Available data: Begin

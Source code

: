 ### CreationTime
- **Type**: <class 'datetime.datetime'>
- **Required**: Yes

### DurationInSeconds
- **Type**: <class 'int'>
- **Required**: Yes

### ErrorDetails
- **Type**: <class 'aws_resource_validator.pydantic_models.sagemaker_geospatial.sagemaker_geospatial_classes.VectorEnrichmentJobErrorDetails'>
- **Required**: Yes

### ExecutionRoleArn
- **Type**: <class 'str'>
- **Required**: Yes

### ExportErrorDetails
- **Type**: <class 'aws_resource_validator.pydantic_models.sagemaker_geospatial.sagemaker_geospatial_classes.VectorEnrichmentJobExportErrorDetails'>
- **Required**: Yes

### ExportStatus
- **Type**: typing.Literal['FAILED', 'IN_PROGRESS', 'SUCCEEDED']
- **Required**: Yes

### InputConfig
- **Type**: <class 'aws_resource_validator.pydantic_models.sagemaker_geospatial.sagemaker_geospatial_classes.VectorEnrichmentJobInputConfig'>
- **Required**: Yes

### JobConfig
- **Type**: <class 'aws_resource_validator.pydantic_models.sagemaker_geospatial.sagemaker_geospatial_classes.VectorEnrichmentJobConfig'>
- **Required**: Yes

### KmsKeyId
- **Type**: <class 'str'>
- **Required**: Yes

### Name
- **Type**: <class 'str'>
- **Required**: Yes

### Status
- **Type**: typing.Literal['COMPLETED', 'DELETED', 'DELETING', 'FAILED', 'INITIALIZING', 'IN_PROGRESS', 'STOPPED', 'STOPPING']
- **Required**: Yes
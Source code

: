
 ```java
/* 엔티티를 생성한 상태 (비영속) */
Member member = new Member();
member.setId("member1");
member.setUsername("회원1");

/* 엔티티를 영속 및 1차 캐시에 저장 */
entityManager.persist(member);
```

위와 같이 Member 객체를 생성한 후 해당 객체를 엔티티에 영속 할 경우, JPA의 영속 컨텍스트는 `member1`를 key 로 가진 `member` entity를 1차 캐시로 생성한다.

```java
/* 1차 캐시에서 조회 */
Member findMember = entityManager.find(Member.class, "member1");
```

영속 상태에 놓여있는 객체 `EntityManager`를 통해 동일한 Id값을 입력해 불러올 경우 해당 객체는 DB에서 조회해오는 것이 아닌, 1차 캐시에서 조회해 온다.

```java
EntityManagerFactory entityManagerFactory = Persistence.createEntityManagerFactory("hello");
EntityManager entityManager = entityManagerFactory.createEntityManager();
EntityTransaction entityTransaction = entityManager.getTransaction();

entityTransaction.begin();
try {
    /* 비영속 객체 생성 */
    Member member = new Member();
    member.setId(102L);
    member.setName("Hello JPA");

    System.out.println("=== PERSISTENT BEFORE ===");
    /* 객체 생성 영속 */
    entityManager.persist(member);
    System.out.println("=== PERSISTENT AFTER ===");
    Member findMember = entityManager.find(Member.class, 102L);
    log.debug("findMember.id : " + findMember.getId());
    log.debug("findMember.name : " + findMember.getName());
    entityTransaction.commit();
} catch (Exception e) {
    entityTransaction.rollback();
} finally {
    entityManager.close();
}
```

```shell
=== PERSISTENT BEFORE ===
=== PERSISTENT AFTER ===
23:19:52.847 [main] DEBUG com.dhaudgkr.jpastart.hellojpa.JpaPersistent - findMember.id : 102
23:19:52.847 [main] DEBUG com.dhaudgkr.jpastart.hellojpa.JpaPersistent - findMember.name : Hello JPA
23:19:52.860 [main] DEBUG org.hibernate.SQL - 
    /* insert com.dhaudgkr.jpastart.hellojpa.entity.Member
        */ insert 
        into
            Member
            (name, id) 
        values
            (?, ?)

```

Available data: End

(Task goal): Set all the data down again, exactly as it reads above.

(Solution):
Source code

: ### CreationTime
- **Type**: <class 'datetime.datetime'>
- **Required**: Yes

### DurationInSeconds
- **Type**: <class 'int'>
- **Required**: Yes

### ErrorDetails
- **Type**: <class 'aws_resource_validator.pydantic_models.sagemaker_geospatial.sagemaker_geospatial_classes.VectorEnrichmentJobErrorDetails'>
- **Required**: Yes

### ExecutionRoleArn
- **Type**: <class 'str'>
- **Required**: Yes

### ExportErrorDetails
- **Type**: <class 'aws_resource_validator.pydantic_models.sagemaker_geospatial.sagemaker_geospatial_classes.VectorEnrichmentJobExportErrorDetails'>
- **Required**: Yes

### ExportStatus
- **Type**: typing.Literal['FAILED', 'IN_PROGRESS', 'SUCCEEDED']
- **Required**: Yes

### InputConfig
- **Type**: <class 'aws_resource_validator.pydantic_models.sagemaker_geospatial.sagemaker_geospatial_classes.VectorEnrichmentJobInputConfig'>
- **Required**: Yes

### JobConfig
- **Type**: <class 'aws_resource_validator.pydantic_models.sagemaker_geospatial.sagemaker_geospatial_classes.VectorEnrichmentJobConfig'>
- **Required**: Yes

### KmsKeyId
- **Type**: <class 'str'>
- **Required**: Yes

### Name
- **Type**: <class 'str'>
- **Required**: Yes

### Status
- **Type**: typing.Literal['COMPLETED', 'DELETED', 'DELETING', 'FAILED', 'INITIALIZING', 'IN_PROGRESS', 'STOPPED', 'STOPPING']
- **Required**: Yes
Source code

:
 ```java
/* 엔티티를 생성한 상태 (비영속) */
Member member = new Member();
member.setId("member1");
member.setUsername("회원1");

/* 엔티티를 영속 및 1차 캐시에 저장 */
entityManager.persist(member);
```

위와 같이 Member 객체를 생성한 후 해당 객체를 엔티티에 영속 할 경우, JPA의 영속 컨텍스트는 `member1`를 key 로 가진 `member` entity를 1차 캐시로 생성한다.

```java
/* 1차 캐시에서 조회 */
Member findMember = entityManager.find(Member.class, "member1");
```

영속 상태에 놓여있는 객체 `EntityManager`를 통해 동일한 Id값을 입력해 불러올 경우 해당 객체는 DB에서 조회해오는 것이 아닌, 1차 캐시에서 조회해 온다.

```java
EntityManagerFactory entityManagerFactory = Persistence.createEntityManagerFactory("hello");
EntityManager entityManager = entityManagerFactory.createEntityManager();
EntityTransaction entityTransaction = entityManager.getTransaction();

entityTransaction.begin();
try {
    /* 비영속 객체 생성 */
    Member member = new Member();
    member.setId(102L);
    member.setName("Hello JPA");

    System.out.println("=== PERSISTENT BEFORE ===");
    /* 객체 생성 영속 */
    entityManager.persist(member);
    System.out.println("=== PERSISTENT AFTER ===");
    Member findMember = entityManager.find(Member.class, 102L);
    log.debug("findMember.id : " + findMember.getId());
    log.debug("findMember.name : " + findMember.getName());
    entityTransaction.commit();
} catch (Exception e) {
    entityTransaction.rollback();
} finally {
    entityManager.close();
}
```

```shell
=== PERSISTENT BEFORE ===
=== PERSISTENT AFTER ===
23:19:52.847 [main] DEBUG com.dhaudgkr.jpastart.hellojpa.JpaPersistent - findMember.id : 102
23:19:52.847 [main] DEBUG com.dhaudgkr.jpastart.hellojpa.JpaPersistent - findMember.name : Hello JPA
23:19:52.860 [main] DEBUG org.hibernate.SQL - 
    /* insert com.dhaudgkr.jpastart.hellojpa.entity.Member
        */ insert 
        into
            Member
            (name, id) 
        values
            (?, ?)

```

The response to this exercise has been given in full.